**Work instructions**
How many lines in the entries below contain "dependencies"? Answer with the number only.

**Data shown**
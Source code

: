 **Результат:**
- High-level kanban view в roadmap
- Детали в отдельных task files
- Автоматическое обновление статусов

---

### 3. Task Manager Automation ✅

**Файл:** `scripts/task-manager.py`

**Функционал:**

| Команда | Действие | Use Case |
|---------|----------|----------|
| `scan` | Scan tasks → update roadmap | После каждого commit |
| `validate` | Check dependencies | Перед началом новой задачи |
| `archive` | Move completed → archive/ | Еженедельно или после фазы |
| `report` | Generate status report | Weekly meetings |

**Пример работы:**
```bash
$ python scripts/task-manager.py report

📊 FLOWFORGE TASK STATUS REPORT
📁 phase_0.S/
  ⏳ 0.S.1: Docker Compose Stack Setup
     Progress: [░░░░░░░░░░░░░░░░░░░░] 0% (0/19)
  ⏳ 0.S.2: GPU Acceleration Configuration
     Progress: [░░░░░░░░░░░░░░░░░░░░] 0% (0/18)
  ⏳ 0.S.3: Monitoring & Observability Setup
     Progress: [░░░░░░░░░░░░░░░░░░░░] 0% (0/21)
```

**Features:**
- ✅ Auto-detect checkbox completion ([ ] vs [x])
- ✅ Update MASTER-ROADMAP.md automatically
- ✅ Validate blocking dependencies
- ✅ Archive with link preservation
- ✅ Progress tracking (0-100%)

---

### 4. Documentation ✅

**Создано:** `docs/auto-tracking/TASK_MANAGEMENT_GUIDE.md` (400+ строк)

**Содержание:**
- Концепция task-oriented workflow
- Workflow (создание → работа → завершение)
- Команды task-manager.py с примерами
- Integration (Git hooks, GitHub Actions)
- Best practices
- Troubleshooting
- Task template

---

**Answer section**
2